=== TASK ITEM ===
What this exercise calls for is an exact copy of the data.

Dataset items
Start of Block

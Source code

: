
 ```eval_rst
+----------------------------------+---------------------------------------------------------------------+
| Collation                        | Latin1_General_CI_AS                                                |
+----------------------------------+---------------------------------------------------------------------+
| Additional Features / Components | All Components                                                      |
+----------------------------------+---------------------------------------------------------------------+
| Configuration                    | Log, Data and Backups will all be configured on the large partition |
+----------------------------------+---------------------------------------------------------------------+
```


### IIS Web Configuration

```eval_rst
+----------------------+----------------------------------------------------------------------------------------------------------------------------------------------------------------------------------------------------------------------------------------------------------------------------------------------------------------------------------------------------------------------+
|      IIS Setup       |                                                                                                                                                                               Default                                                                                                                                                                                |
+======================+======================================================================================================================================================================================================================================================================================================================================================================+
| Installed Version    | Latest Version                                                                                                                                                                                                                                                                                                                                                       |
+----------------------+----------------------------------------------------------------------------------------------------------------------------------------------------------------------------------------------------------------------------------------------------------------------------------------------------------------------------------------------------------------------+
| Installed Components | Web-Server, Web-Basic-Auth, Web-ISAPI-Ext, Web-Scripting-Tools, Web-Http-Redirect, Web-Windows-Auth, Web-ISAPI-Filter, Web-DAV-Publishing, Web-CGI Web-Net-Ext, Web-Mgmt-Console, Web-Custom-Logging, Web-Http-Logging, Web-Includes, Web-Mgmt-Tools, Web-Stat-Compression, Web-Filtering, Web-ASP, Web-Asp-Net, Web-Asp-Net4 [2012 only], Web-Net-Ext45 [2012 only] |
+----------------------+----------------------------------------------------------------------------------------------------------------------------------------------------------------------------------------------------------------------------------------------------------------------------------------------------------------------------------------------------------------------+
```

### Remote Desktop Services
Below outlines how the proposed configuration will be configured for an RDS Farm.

End of Block

=== SOLUTION BELOW ===
Source code

:
 ```eval_rst
+----------------------------------+---------------------------------------------------------------------+
| Collation                        | Latin1_General_CI_AS                                                |
+----------------------------------+---------------------------------------------------------------------+
| Additional Features / Components | All Components                                                      |
+----------------------------------+---------------------------------------------------------------------+
| Configuration                    | Log, Data and Backups will all be configured on the large partition |
+----------------------------------+---------------------------------------------------------------------+
```


### IIS Web Configuration

```eval_rst
+----------------------+----------------------------------------------------------------------------------------------------------------------------------------------------------------------------------------------------------------------------------------------------------------------------------------------------------------------------------------------------------------------+
|      IIS Setup       |                                                                                                                                                                               Default                                                                                                                                                                                |
+======================+======================================================================================================================================================================================================================================================================================================================================================================+
| Installed Version    | Latest Version                                                                                                                                                                                                                                                                                                                                                       |
+----------------------+----------------------------------------------------------------------------------------------------------------------------------------------------------------------------------------------------------------------------------------------------------------------------------------------------------------------------------------------------------------------+
| Installed Components | Web-Server, Web-Basic-Auth, Web-ISAPI-Ext, Web-Scripting-Tools, Web-Http-Redirect, Web-Windows-Auth, Web-ISAPI-Filter, Web-DAV-Publishing, Web-CGI Web-Net-Ext, Web-Mgmt-Console, Web-Custom-Logging, Web-Http-Logging, Web-Includes, Web-Mgmt-Tools, Web-Stat-Compression, Web-Filtering, Web-ASP, Web-Asp-Net, Web-Asp-Net4 [2012 only], Web-Net-Ext45 [2012 only] |
+----------------------+----------------------------------------------------------------------------------------------------------------------------------------------------------------------------------------------------------------------------------------------------------------------------------------------------------------------------------------------------------------------+
```

### Remote Desktop Services
Below outlines how the proposed configuration will be configured for an RDS Farm.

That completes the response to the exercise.